▸ Problem details: The only acceptable output is every entry, printed exactly.

-=-=-=-=-

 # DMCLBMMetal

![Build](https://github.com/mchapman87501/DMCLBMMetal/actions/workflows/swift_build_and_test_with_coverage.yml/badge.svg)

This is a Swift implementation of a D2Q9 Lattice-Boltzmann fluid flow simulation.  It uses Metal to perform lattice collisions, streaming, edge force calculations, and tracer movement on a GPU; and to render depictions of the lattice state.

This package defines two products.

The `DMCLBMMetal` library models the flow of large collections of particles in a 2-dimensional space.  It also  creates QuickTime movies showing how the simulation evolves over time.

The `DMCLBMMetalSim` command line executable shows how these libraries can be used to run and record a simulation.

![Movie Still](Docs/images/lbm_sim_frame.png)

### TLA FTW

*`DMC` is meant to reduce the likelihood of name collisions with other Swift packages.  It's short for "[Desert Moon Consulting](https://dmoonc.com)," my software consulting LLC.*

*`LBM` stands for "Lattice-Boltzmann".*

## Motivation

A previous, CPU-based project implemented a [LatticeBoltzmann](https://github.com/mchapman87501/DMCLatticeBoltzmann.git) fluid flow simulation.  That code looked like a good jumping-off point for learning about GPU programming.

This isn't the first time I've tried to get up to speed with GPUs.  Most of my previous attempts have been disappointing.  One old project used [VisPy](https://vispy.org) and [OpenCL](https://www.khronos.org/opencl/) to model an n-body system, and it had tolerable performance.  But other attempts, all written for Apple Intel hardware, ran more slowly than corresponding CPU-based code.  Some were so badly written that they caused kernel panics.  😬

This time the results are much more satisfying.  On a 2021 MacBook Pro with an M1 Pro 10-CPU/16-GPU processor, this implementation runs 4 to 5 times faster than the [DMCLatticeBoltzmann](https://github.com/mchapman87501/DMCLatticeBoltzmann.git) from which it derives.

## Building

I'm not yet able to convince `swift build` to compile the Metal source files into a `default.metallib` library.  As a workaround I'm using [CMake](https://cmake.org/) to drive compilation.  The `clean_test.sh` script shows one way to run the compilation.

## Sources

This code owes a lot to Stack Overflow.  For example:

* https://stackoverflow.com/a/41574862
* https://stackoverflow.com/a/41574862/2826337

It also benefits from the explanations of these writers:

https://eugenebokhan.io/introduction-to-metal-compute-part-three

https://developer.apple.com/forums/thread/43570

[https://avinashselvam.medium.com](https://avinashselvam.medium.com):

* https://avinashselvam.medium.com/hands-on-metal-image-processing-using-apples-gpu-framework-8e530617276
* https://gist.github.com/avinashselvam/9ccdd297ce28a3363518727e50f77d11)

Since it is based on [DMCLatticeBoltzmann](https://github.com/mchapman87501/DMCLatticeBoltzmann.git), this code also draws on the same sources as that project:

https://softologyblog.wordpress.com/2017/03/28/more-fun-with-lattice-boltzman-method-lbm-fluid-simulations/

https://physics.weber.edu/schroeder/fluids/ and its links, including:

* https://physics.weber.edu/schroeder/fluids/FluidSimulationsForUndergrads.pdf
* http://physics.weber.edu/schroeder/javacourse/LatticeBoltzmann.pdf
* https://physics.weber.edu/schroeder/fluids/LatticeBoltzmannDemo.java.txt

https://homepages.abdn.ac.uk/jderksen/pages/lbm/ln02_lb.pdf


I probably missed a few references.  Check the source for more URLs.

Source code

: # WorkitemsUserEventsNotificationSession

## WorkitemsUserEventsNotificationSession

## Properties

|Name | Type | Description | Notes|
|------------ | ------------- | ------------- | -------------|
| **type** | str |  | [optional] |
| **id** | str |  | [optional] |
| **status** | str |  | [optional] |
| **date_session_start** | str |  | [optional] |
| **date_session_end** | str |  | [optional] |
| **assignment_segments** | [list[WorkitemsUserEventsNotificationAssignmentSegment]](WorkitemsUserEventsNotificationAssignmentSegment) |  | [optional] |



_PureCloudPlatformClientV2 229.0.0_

-=-=-=-=-

▸ Answer for the task:
 # DMCLBMMetal

![Build](https://github.com/mchapman87501/DMCLBMMetal/actions/workflows/swift_build_and_test_with_coverage.yml/badge.svg)

This is a Swift implementation of a D2Q9 Lattice-Boltzmann fluid flow simulation.  It uses Metal to perform lattice collisions, streaming, edge force calculations, and tracer movement on a GPU; and to render depictions of the lattice state.

This package defines two products.

The `DMCLBMMetal` library models the flow of large collections of particles in a 2-dimensional space.  It also  creates QuickTime movies showing how the simulation evolves over time.

The `DMCLBMMetalSim` command line executable shows how these libraries can be used to run and record a simulation.

![Movie Still](Docs/images/lbm_sim_frame.png)

### TLA FTW

*`DMC` is meant to reduce the likelihood of name collisions with other Swift packages.  It's short for "[Desert Moon Consulting](https://dmoonc.com)," my software consulting LLC.*

*`LBM` stands for "Lattice-Boltzmann".*

## Motivation

A previous, CPU-based project implemented a [LatticeBoltzmann](https://github.com/mchapman87501/DMCLatticeBoltzmann.git) fluid flow simulation.  That code looked like a good jumping-off point for learning about GPU programming.

This isn't the first time I've tried to get up to speed with GPUs.  Most of my previous attempts have been disappointing.  One old project used [VisPy](https://vispy.org) and [OpenCL](https://www.khronos.org/opencl/) to model an n-body system, and it had tolerable performance.  But other attempts, all written for Apple Intel hardware, ran more slowly than corresponding CPU-based code.  Some were so badly written that they caused kernel panics.  😬

This time the results are much more satisfying.  On a 2021 MacBook Pro with an M1 Pro 10-CPU/16-GPU processor, this implementation runs 4 to 5 times faster than the [DMCLatticeBoltzmann](https://github.com/mchapman87501/DMCLatticeBoltzmann.git) from which it derives.

## Building

I'm not yet able to convince `swift build` to compile the Metal source files into a `default.metallib` library.  As a workaround I'm using [CMake](https://cmake.org/) to drive compilation.  The `clean_test.sh` script shows one way to run the compilation.

## Sources

This code owes a lot to Stack Overflow.  For example:

* https://stackoverflow.com/a/41574862
* https://stackoverflow.com/a/41574862/2826337

It also benefits from the explanations of these writers:

https://eugenebokhan.io/introduction-to-metal-compute-part-three

https://developer.apple.com/forums/thread/43570

[https://avinashselvam.medium.com](https://avinashselvam.medium.com):

* https://avinashselvam.medium.com/hands-on-metal-image-processing-using-apples-gpu-framework-8e530617276
* https://gist.github.com/avinashselvam/9ccdd297ce28a3363518727e50f77d11)

Since it is based on [DMCLatticeBoltzmann](https://github.com/mchapman87501/DMCLatticeBoltzmann.git), this code also draws on the same sources as that project:

https://softologyblog.wordpress.com/2017/03/28/more-fun-with-lattice-boltzman-method-lbm-fluid-simulations/

https://physics.weber.edu/schroeder/fluids/ and its links, including:

* https://physics.weber.edu/schroeder/fluids/FluidSimulationsForUndergrads.pdf
* http://physics.weber.edu/schroeder/javacourse/LatticeBoltzmann.pdf
* https://physics.weber.edu/schroeder/fluids/LatticeBoltzmannDemo.java.txt

https://homepages.abdn.ac.uk/jderksen/pages/lbm/ln02_lb.pdf


I probably missed a few references.  Check the source for more URLs.

Source code

: # WorkitemsUserEventsNotificationSession

## WorkitemsUserEventsNotificationSession

## Properties

|Name | Type | Description | Notes|
|------------ | ------------- | ------------- | -------------|
| **type** | str |  | [optional] |
| **id** | str |  | [optional] |
| **status** | str |  | [optional] |
| **date_session_start** | str |  | [optional] |
| **date_session_end** | str |  | [optional] |
| **assignment_segments** | [list[WorkitemsUserEventsNotificationAssignmentSegment]](WorkitemsUserEventsNotificationAssignmentSegment) |  | [optional] |



_PureCloudPlatformClientV2 229.0.0_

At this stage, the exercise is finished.